> PROBLEM REQUIREMENTS
Starting with the line that holds "<li>Press <pre>F5</pre> to run the app</li>" and stopping after the line that holds "and git diff", repeat the lines below word for word, without the pictures.

> MATERIAL FOR THIS TASK
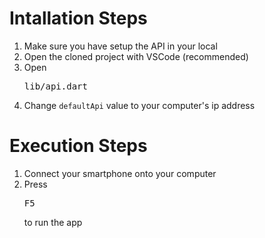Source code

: # Intallation Steps

<ol>
  <li>Make sure you have setup the API in your local</li>
  <li>Open the cloned project with VSCode (recommended)</li>
  <li>Open <pre>lib/api.dart</pre></li>
  <li>Change <code>defaultApi</code> value to your computer's ip address</li>
</ol>

# Execution Steps

<ol>
  <li>Connect your smartphone onto your computer</li>
  <li>Press <pre>F5</pre> to run the app</li>
</ol>
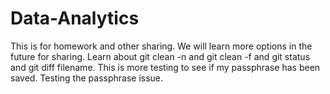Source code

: # Data-Analytics
This is for homework and other sharing.
We will learn more options in the future for sharing.
Learn about git clean -n and git clean -f and git status
and git diff filename.  This is more testing to see if my
passphrase has been saved.  Testing the passphrase issue.
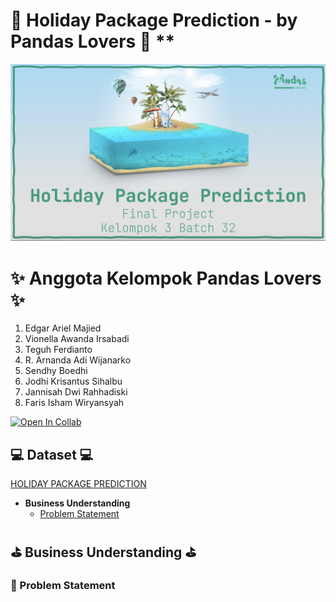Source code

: # 🐼 Holiday Package Prediction - by Pandas Lovers 🐼 \*\*

<img src="images/banner.png" >

# **✨ Anggota Kelompok Pandas Lovers ✨**

1. Edgar Ariel Majied
2. Vionella Awanda Irsabadi
3. Teguh Ferdianto
4. R. Arnanda Adi Wijanarko
5. Sendhy Boedhi
6. Jodhi Krisantus Sihalbu
7. Jannisah Dwi Rahhadiski
8. Faris Isham Wiryansyah

[![Open In Collab](https://colab.research.google.com/assets/colab-badge.svg)](https://colab.research.google.com/drive/1og6cvaGaytVXbDfEG2YFAhy9YhaIQPVY?usp=sharing#scrollTo=fQlFGqU0NjD-)

## **💻 Dataset 💻**

[HOLIDAY PACKAGE PREDICTION](https://www.kaggle.com/datasets/susant4learning/holiday-package-purchase-prediction)

- **Business Understanding**
  - [Problem Statement](#-business-understanding-)

## **⛳ Business Understanding ⛳**

### **📌 Problem Statement**
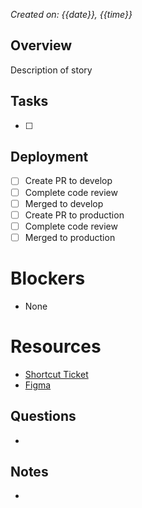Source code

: *Created on: {{date}}, {{time}}*

## Overview
Description of story
## Tasks
- [ ] 
## Deployment
- [ ] Create PR to develop
- [ ] Complete code review
- [ ] Merged to develop
- [ ] Create PR to production
- [ ] Complete code review
- [ ] Merged to production
# Blockers
- None
# Resources
- [Shortcut Ticket]()
- [Figma]()
## Questions
- 
## Notes
- 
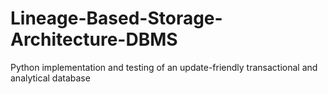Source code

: # Lineage-Based-Storage-Architecture-DBMS
Python implementation and testing of an update-friendly transactional and analytical database
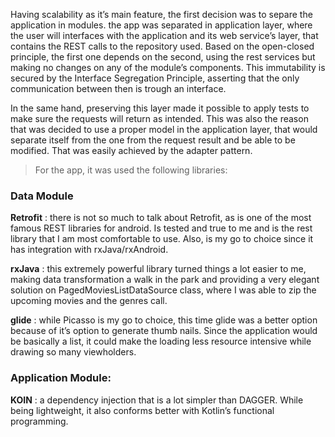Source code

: Having scalability as it’s main feature, the first decision was to separe the application in modules. the app was separated in application layer, where the user will interfaces with the application and its web service’s layer, that contains the REST calls to the repository used. Based on the open-closed principle, the first one depends on the second, using the rest services but making no changes on any of the module’s components. This immutability is secured by the Interface Segregation Principle, asserting that the only communication between then is trough an interface.

In the same hand, preserving this layer made it possible to apply tests to make sure the requests will return as intended.  This was also the reason that was decided to use a proper model in the application layer, that would separate itself from the one from the request result and be able to be modified. That was easily achieved by the adapter pattern.

  

>For the app, it was used the following libraries:
### Data Module

**Retrofit** : there is not so much to talk about Retrofit, as is one of the most famous REST libraries for android. Is tested and true to me and is the rest library that I am most comfortable to use. Also, is my go to choice since it has integration with rxJava/rxAndroid.

  

**rxJava** : this extremely powerful library turned things a lot easier to me, making data transformation a walk in the park and providing a very elegant solution on PagedMoviesListDataSource class, where I was able to zip the upcoming movies and the genres call.

  

**glide** : while Picasso is my go to choice, this time glide was a better option because of it’s option to generate thumb nails. Since the application would be basically a list, it could make the loading less resource intensive while drawing so many viewholders.

  

### Application Module:

**KOIN** : a dependency injection that is a lot simpler than DAGGER. While being lightweight, it also conforms better with Kotlin’s functional programming.
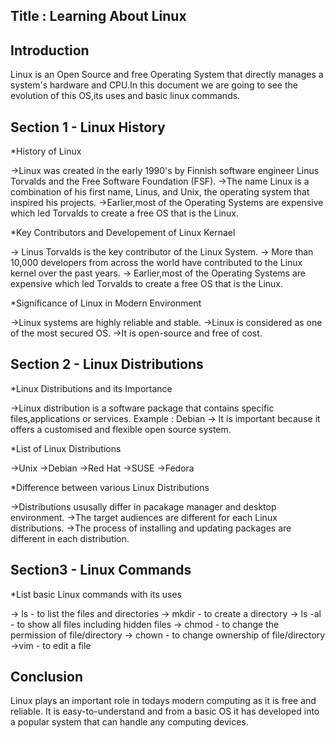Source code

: Title : Learning About Linux
-------------------------------


Introduction
--------------

Linux is an Open Source and free Operating System that directly manages a system's hardware and CPU.In this document we are going to see the evolution of this OS,its uses and basic linux commands.

Section 1 - Linux History
---------------------------

*History of Linux

->Linux was created in the early 1990's by Finnish software engineer Linus Torvalds and the Free Software Foundation (FSF).
->The name Linux is a combination of his first name, Linus, and Unix, the operating system that inspired his projects.
->Earlier,most of the Operating Systems are expensive which led Torvalds to create a free OS that is the Linux.

*Key Contributors and Developement of Linux Kernael

-> Linus Torvalds is the key contributor of the Linux System.
-> More than 10,000 developers from across the world have contributed to the Linux kernel over the past years.
-> Earlier,most of the Operating Systems are expensive which led Torvalds to create a free OS that is the Linux.

*Significance of Linux in Modern Environment

->Linux systems are highly reliable and stable.
->Linux is considered as one of the most secured OS.
->It is open-source and free of cost.

Section 2 - Linux Distributions
--------------------------------

*Linux Distributions and its Importance

->Linux distribution is a software package that contains specific files,applications or services. Example : Debian
-> It is important because it offers a customised and flexible open source system.

*List of Linux Distributions

->Unix
->Debian
->Red Hat
->SUSE
->Fedora

*Difference between various Linux Distributions

->Distributions ususally differ in pacakage manager and desktop environment.
->The target audiences are different for each Linux distributions.
->The process of installing and updating packages are different in each distribution.


Section3 - Linux Commands
---------------------------

*List basic Linux commands with its uses

-> ls - to list the files and directories
-> mkdir - to create a directory
-> ls -al - to show all files including hidden files
-> chmod - to change the permission of file/directory
-> chown - to change ownership of file/directory
->vim - to edit a file

Conclusion
------------

Linux plays an important role in todays modern computing as it is free and reliable. It is easy-to-understand and from a basic OS it has developed into a popular system that can handle any computing devices.





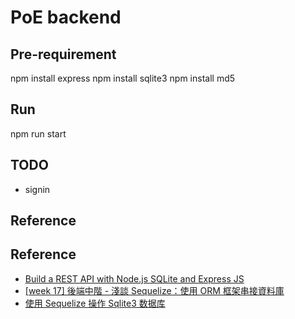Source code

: # PoE backend


## Pre-requirement
npm install express
npm install sqlite3
npm install md5

## Run
npm run start

## TODO
- signin

## Reference
## Reference
- [Build a REST API with Node.js SQLite and Express JS](https://developerhowto.com/2018/12/29/build-a-rest-api-with-node-js-and-express-js/)
- [[week 17] 後端中階 - 淺談 Sequelize：使用 ORM 框架串接資料庫](https://hackmd.io/@Heidi-Liu/note-be201-sequelize)
- [使用 Sequelize 操作 Sqlite3 数据库](https://zhuanlan.zhihu.com/p/60966118)
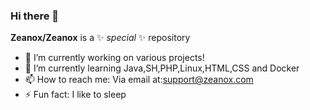 ### Hi there 👋


**Zeanox/Zeanox** is a ✨ _special_ ✨ repository

- 🔭 I’m currently working on various projects!
- 🌱 I’m currently learning Java,SH,PHP,Linux,HTML,CSS and Docker
- 📫 How to reach me: Via email at:support@zeanox.com
- ⚡ Fun fact: I like to sleep

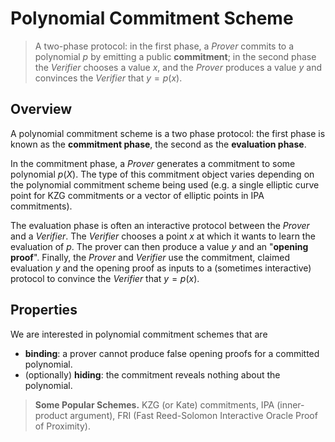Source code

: # Polynomial Commitment Scheme

> A two-phase protocol: in the first phase, a *Prover* commits to a polynomial $p$ by emitting a public **commitment**; in the second phase the *Verifier* chooses a value $x$, and the *Prover* produces a value $y$ and convinces the *Verifier* that $y=p(x)$.

## Overview
A polynomial commitment scheme is a two phase protocol: the first phase is known as the **commitment phase**, the second as the **evaluation phase**.

In the commitment phase, a *Prover* generates a commitment to some polynomial $p(X)$. The type of this commitment object varies depending on the polynomial commitment scheme being used (e.g. a single elliptic curve point for KZG commitments or a vector of elliptic points in IPA commitments).

The evaluation phase is often an interactive protocol between the *Prover* and a *Verifier*. The *Verifier* chooses a point $x$ at which it wants to learn the evaluation of $p$. The prover can then produce a value $y$ and an "**opening proof**". Finally, the *Prover* and *Verifier* use the commitment, claimed evaluation $y$ and the opening proof as inputs to a (sometimes interactive) protocol to convince the *Verifier* that $y = p(x)$.

## Properties
We are interested in polynomial commitment schemes that are
- **binding**: a prover cannot produce false opening proofs for a committed polynomial.
- (optionally) **hiding**: the commitment reveals nothing about the polynomial.

> **Some Popular Schemes.**
> KZG (or Kate) commitments, IPA (inner-product argument), FRI (Fast Reed-Solomon Interactive Oracle Proof of Proximity).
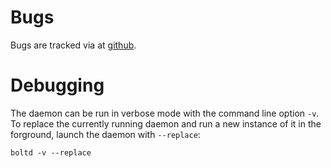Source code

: Bugs
====

Bugs are tracked via at [github][github issues].


Debugging
=========

The daemon can be run in verbose mode with the command line option `-v`.
To replace the currently running daemon and run a new instance of it
in the forground, launch the daemon with `--replace`:

    boltd -v --replace


[github issues]: https://github.com/gicmo/bolt/issues
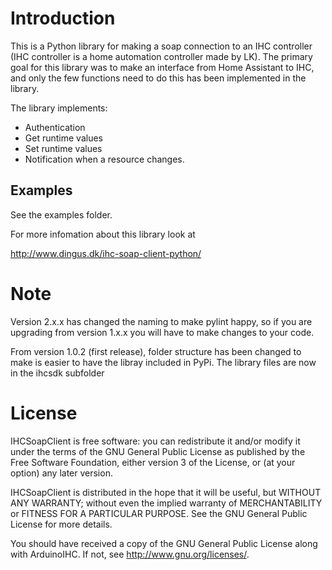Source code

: # Introduction

This is a Python library for making a soap connection to an IHC controller
(IHC controller is a home automation controller made by LK). 
The primary goal for this library was to make an interface from Home Assistant to IHC, 
and only the few functions need to do this has been implemented in the library.

The library implements:

* Authentication
* Get runtime values
* Set runtime values
* Notification when a resource changes. 
 
## Examples

See the examples folder.

For more infomation about this library look at

http://www.dingus.dk/ihc-soap-client-python/

# Note

Version 2.x.x has changed the naming to make pylint happy, so if you are upgrading from 
version 1.x.x you will have to make changes to your code. 

From version 1.0.2 (first release), folder structure has been changed to make is easier
to have the libray included in PyPi. The library files are now in the ihcsdk subfolder

# License

IHCSoapClient is free software: you can redistribute it and/or modify
it under the terms of the GNU General Public License as published by
the Free Software Foundation, either version 3 of the License, or
(at your option) any later version.

IHCSoapClient is distributed in the hope that it will be useful,
but WITHOUT ANY WARRANTY; without even the implied warranty of
MERCHANTABILITY or FITNESS FOR A PARTICULAR PURPOSE.  See the
GNU General Public License for more details.

You should have received a copy of the GNU General Public License
along with ArduinoIHC.  If not, see <http://www.gnu.org/licenses/>.

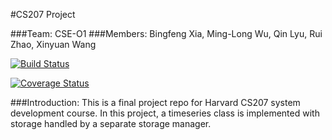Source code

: #CS207 Project

###Team: CSE-O1
###Members: Bingfeng Xia, Ming-Long Wu, Qin Lyu, Rui Zhao, Xinyuan Wang

[![Build Status](https://travis-ci.org/CSE-O1/cs207project.svg?branch=release-0.1)](https://travis-ci.org/CSE-O1/cs207project)

[![Coverage Status](https://coveralls.io/repos/github/CSE-O1/cs207project/badge.svg?branch=release-0.1)](https://coveralls.io/github/CSE-O1/cs207project?branch=release-0.1)

###Introduction:
This is a final project repo for Harvard CS207 system development course. In this project, a timeseries class is implemented with storage handled by a separate storage manager.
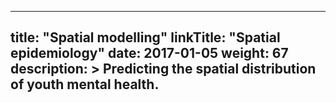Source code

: 
---
title: "Spatial modelling"
linkTitle: "Spatial epidemiology"
date: 2017-01-05
weight: 67
description: >
  Predicting the spatial distribution of youth mental health.
---



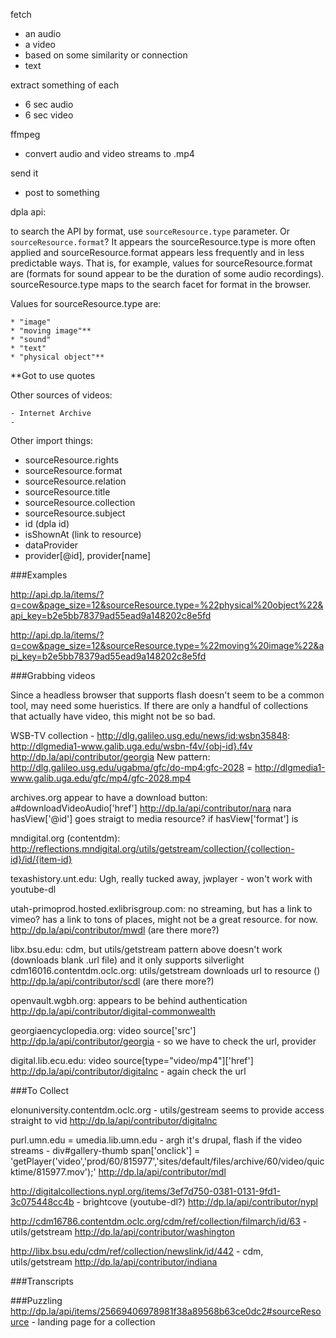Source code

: fetch
  - an audio
  - a video
  - based on some similarity or connection
  - text

extract something of each
  - 6 sec audio
  - 6 sec video

ffmpeg
  - convert audio and video streams to .mp4

send it
  - post to something


dpla api:

to search the API by format, use `sourceResource.type` parameter. Or `sourceResource.format`? It appears the sourceResource.type is more often applied and sourceResource.format appears less frequently and in less predictable ways. That is, for example, values for sourceResource.format are (formats for sound appear to be the duration of some audio recordings). sourceResource.type maps to the search facet for format in the browser.

Values for sourceResource.type are:

	* "image"
	* "moving image"**
	* "sound"
	* "text"
	* "physical object"**

**Got to use quotes

Other sources of videos:

	- Internet Archive
	- 

Other import things: 
  - sourceResource.rights
  - sourceResource.format
  - sourceResource.relation
  - sourceResource.title
  - sourceResource.collection
  - sourceResource.subject
  - id (dpla id)
  - isShownAt (link to resource)
  - dataProvider 
  - provider[@id], provider[name]


###Examples

http://api.dp.la/items/?q=cow&page_size=12&sourceResource.type=%22physical%20object%22&api_key=b2e5bb78379ad55ead9a148202c8e5fd

http://api.dp.la/items/?q=cow&page_size=12&sourceResource.type=%22moving%20image%22&api_key=b2e5bb78379ad55ead9a148202c8e5fd


###Grabbing videos

Since a headless browser that supports flash doesn't seem to be a common tool, may need some hueristics. If there are only a handful of collections that actually have video, this might not be so bad. 

WSB-TV collection - http://dlg.galileo.usg.edu/news/id:wsbn35848: http://dlgmedia1-www.galib.uga.edu/wsbn-f4v/{obj-id}.f4v
  http://dp.la/api/contributor/georgia
  New pattern: http://dlg.galileo.usg.edu/ugabma/gfc/do-mp4:gfc-2028 = http://dlgmedia1-www.galib.uga.edu/gfc/mp4/gfc-2028.mp4

archives.org appear to have a download button: a#downloadVideoAudio['href']
  http://dp.la/api/contributor/nara
  nara hasView['@id'] goes straigt to media resource? if hasView['format'] is 

mndigital.org (contentdm): http://reflections.mndigital.org/utils/getstream/collection/{collection-id}/id/{item-id} 

texashistory.unt.edu: Ugh, really tucked away, jwplayer - won't work with youtube-dl

utah-primoprod.hosted.exlibrisgroup.com: no streaming, but has a link to vimeo? has a link to tons of places, might not be a great resource. for now.
  http://dp.la/api/contributor/mwdl (are there more?)

libx.bsu.edu: cdm, but utils/getstream pattern above doesn't work (downloads blank .url file) and it only supports silverlight
cdm16016.contentdm.oclc.org: utils/getstream downloads url to resource ()
  http://dp.la/api/contributor/scdl (are there more?)

openvault.wgbh.org: appears to be behind authentication
  http://dp.la/api/contributor/digital-commonwealth

georgiaencyclopedia.org: video source['src']
  http://dp.la/api/contributor/georgia - so we have to check the url, provider

digital.lib.ecu.edu: video source[type="video/mp4"]['href']
  http://dp.la/api/contributor/digitalnc - again check the url

###To Collect

elonuniversity.contentdm.oclc.org - utils/gestream seems to provide access straight to vid
  http://dp.la/api/contributor/digitalnc

purl.umn.edu = umedia.lib.umn.edu - argh it's drupal, flash if the video streams - div#gallery-thumb span['onclick'] = 'getPlayer('video','prod/60/815977','sites/default/files/archive/60/video/quicktime/815977.mov');'
  http://dp.la/api/contributor/mdl

http://digitalcollections.nypl.org/items/3ef7d750-0381-0131-9fd1-3c075448cc4b - brightcove (youtube-dl?)
  http://dp.la/api/contributor/nypl

http://cdm16786.contentdm.oclc.org/cdm/ref/collection/filmarch/id/63 - utils/getstream
  http://dp.la/api/contributor/washington

http://libx.bsu.edu/cdm/ref/collection/newslink/id/442 - cdm, utils/getstream
  http://dp.la/api/contributor/indiana

###Transcripts


###Puzzling
http://dp.la/api/items/25669406978981f38a89568b63ce0dc2#sourceResource - landing page for a collection
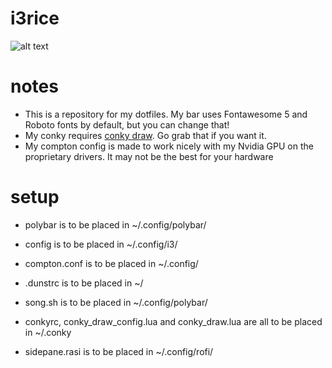 # i3rice

![alt text](https://i.imgur.com/SnLCFG4.png)

# notes
* This is a repository for my dotfiles. My bar uses Fontawesome 5 and Roboto fonts by default, but you can change that!
* My conky requires [conky draw](https://github.com/fisadev/conky-draw). Go grab that if you want it.
* My compton config is made to work nicely with my Nvidia GPU on the proprietary drivers. It may not be the best for your hardware

# setup

* polybar is to be placed in ~/.config/polybar/

* config is to be placed in ~/.config/i3/

* compton.conf is to be placed in ~/.config/

* .dunstrc is to be placed in ~/

* song.sh is to be placed in ~/.config/polybar/

* conkyrc, conky_draw_config.lua and conky_draw.lua are all to be placed in ~/.conky

* sidepane.rasi is to be placed in ~/.config/rofi/
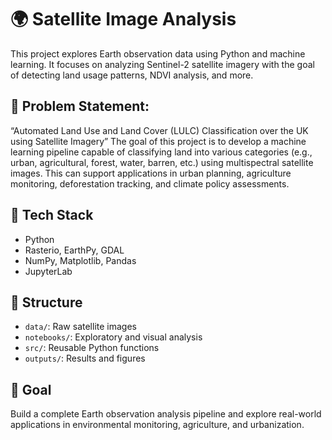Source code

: # 🌍 Satellite Image Analysis

This project explores Earth observation data using Python and machine learning.
It focuses on analyzing Sentinel-2 satellite imagery with the goal of detecting
land usage patterns, NDVI analysis, and more.

## 📌 Problem Statement:
“Automated Land Use and Land Cover (LULC) Classification over the UK using Satellite Imagery”
The goal of this project is to develop a machine learning pipeline capable of classifying land into various categories (e.g., urban, agricultural, forest, water, barren, 
etc.) using multispectral satellite images. This can support applications in urban planning, agriculture monitoring, deforestation tracking, and climate policy assessments.

## 🔧 Tech Stack
- Python
- Rasterio, EarthPy, GDAL
- NumPy, Matplotlib, Pandas
- JupyterLab

## 📂 Structure
- `data/`: Raw satellite images
- `notebooks/`: Exploratory and visual analysis
- `src/`: Reusable Python functions
- `outputs/`: Results and figures

## 📌 Goal
Build a complete Earth observation analysis pipeline and explore real-world applications
in environmental monitoring, agriculture, and urbanization.

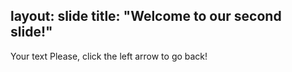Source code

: layout: slide
title: "Welcome to our second slide!"
---
Your text
Please, click the left arrow to go back!
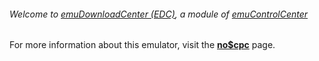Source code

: ###### Welcome to [emuDownloadCenter (EDC)](https://github.com/PhoenixInteractiveNL/emuDownloadCenter/wiki/), a module of [emuControlCenter](https://github.com/PhoenixInteractiveNL/emuControlCenter/wiki/)

For more information about this emulator, visit the [**no$cpc**](https://github.com/PhoenixInteractiveNL/emuDownloadCenter/wiki/Emulator-nocpc#menu) page.
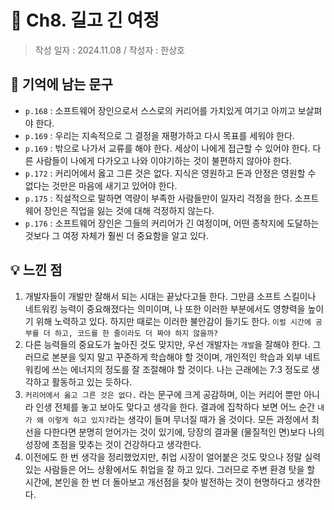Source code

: # 🔖 Ch8. 길고 긴 여정

> 작성 일자 : 2024.11.08 / 작성자 : 한상호
## 💫 기억에 남는 문구
- `p.168` : 소프트웨어 장인으로서 스스로의 커리어를 가치있게 여기고 아끼고 보살펴야 한다.
- `p.169` : 우리는 지속적으로 그 결정을 재평가하고 다시 목표를 세워야 한다.
- `p.169` : 밖으로 나가서 교류를 해야 한다. 세상이 나에게 접근할 수 있어야 한다. 다른 사람들이 나에게 다가오고 나와 이야기하는 것이 불편하지 않아야 한다.
- `p.172` : 커리어에서 옳고 그른 것은 없다. 지식은 영원하고 돈과 안정은 영원할 수 없다는 것만은 마음에 새기고 있어야 한다.
- `p.175` : 직설적으로 말하면 역량이 부족한 사람들만이 일자리 걱정을 한다. 소프트웨어 장인은 직업을 잃는 것에 대해 걱정하지 않는다.
- `p.176` : 소프트웨어 장인은 그들의 커리어가 긴 여정이며, 어떤 종착지에 도달하는 것보다 그 여정 자체가 훨씬 더 중요함을 알고 있다.

## 💡 느낀 점
1. 개발자들이 개발만 잘해서 되는 시대는 끝났다고들 한다. 그만큼 소프트 스킬이나 네트워킹 능력이 중요해졌다는 의미이며, 나 또한 이러한 부분에서도 영향력을 높이기 위해 노력하고 있다. 하지만 때로는 이러한 불안감이 들기도 한다. `이럴 시간에 공부를 더 하고, 코드를 한 줄이라도 더 짜야 하지 않을까?` 
2. 다른 능력들의 중요도가 높아진 것도 맞지만, 우선 개발자는 `개발`을 잘해야 한다. 그러므로 본분을 잊지 말고 꾸준하게 학습해야 할 것이며, 개인적인 학습과 외부 네트워킹에 쓰는 에너지의 정도를 잘 조절해야 할 것이다. 나는 근래에는 7:3 정도로 생각하고 활동하고 있는 듯하다.
3. `커리어에서 옳고 그른 것은 없다.` 라는 문구에 크게 공감하며, 이는 커리어 뿐만 아니라 인생 전체를 놓고 보아도 맞다고 생각을 한다. 결과에 집착하다 보면 어느 순간 `내가 왜 이렇게 하고 있지?`라는 생각이 들며 무너질 때가 올 것이다. 모든 과정에서 최선을 다한다면 분명히 얻어가는 것이 있기에, 당장의 결과물 (물질적인 면)보다 나의 성장에 초점을 맞추는 것이 건강하다고 생각한다.
4. 이전에도 한 번 생각을 정리했었지만, 취업 시장이 얼어붙은 것도 맞으나 정말 실력 있는 사람들은 어느 상황에서도 취업을 잘 하고 있다. 그러므로 주변 환경 탓을 할 시간에, 본인을 한 번 더 돌아보고 개선점을 찾아 발전하는 것이 현명하다고 생각한다.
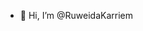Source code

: - 👋 Hi, I’m @RuweidaKarriem


<!---
RuweidaKarriem/RuweidaKarriem is a ✨ special ✨ repository because its `README.md` (this file) appears on your GitHub profile.
You can click the Preview link to take a look at your changes.
--->
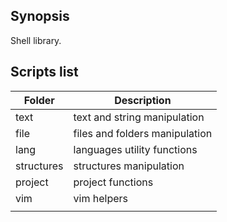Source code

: ## Synopsis

Shell library.

## Scripts list

| Folder | Description |
| ------ | ------ |
| text | text and string manipulation |
| file | files and folders manipulation |
| lang | languages utility functions |
| structures | structures manipulation |
| project | project functions |
| vim | vim helpers |
|  |  |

> TASK SOLUTION
  <li>Press <pre>F5</pre> to run the app</li>
</ol>
Source code

: # Data-Analytics
This is for homework and other sharing.
We will learn more options in the future for sharing.
Learn about git clean -n and git clean -f and git status
and git diff filename.  This is more testing to see if my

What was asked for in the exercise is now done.